• Saved entries
_ _ _ _ _

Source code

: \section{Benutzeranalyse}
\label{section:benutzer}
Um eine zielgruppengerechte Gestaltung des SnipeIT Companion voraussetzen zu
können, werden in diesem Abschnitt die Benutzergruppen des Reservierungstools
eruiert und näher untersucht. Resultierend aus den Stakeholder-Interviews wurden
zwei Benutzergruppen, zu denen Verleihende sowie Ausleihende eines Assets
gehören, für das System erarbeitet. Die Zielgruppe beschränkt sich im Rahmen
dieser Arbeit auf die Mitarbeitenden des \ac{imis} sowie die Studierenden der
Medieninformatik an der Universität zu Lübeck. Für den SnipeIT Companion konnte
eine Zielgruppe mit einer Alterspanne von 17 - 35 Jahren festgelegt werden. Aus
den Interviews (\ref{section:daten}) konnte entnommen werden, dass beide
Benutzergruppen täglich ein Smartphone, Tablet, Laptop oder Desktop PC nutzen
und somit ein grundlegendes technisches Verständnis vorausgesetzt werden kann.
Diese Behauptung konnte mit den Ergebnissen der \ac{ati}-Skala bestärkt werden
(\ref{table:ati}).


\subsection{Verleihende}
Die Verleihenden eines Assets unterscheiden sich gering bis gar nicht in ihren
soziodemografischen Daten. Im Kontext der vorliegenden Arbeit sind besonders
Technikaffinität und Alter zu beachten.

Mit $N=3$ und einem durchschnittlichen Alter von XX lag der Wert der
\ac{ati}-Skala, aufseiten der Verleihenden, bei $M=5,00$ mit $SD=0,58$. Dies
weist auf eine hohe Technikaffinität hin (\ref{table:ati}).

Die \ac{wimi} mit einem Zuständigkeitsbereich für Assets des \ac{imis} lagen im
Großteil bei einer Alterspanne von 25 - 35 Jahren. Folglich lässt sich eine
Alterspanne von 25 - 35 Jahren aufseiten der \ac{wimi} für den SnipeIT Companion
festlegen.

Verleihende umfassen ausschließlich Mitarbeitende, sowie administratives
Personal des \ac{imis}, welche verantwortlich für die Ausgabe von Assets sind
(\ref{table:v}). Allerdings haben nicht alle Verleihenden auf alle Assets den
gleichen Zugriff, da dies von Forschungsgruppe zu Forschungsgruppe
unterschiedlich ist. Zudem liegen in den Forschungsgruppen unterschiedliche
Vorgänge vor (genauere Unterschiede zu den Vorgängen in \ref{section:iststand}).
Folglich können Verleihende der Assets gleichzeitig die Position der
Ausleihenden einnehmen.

_ _ _ _ _

• Task description
From the records above, copy out the line with "mit $SD=0,58$. Dies", the line with "Folglich können Verleihende", and every line between them, word for word.

• Solution for this exercise
\ac{ati}-Skala, aufseiten der Verleihenden, bei $M=5,00$ mit $SD=0,58$. Dies
weist auf eine hohe Technikaffinität hin (\ref{table:ati}).

Die \ac{wimi} mit einem Zuständigkeitsbereich für Assets des \ac{imis} lagen im
Großteil bei einer Alterspanne von 25 - 35 Jahren. Folglich lässt sich eine
Alterspanne von 25 - 35 Jahren aufseiten der \ac{wimi} für den SnipeIT Companion
festlegen.

Verleihende umfassen ausschließlich Mitarbeitende, sowie administratives
Personal des \ac{imis}, welche verantwortlich für die Ausgabe von Assets sind
(\ref{table:v}). Allerdings haben nicht alle Verleihenden auf alle Assets den
gleichen Zugriff, da dies von Forschungsgruppe zu Forschungsgruppe
unterschiedlich ist. Zudem liegen in den Forschungsgruppen unterschiedliche
Vorgänge vor (genauere Unterschiede zu den Vorgängen in \ref{section:iststand}).
Folglich können Verleihende der Assets gleichzeitig die Position der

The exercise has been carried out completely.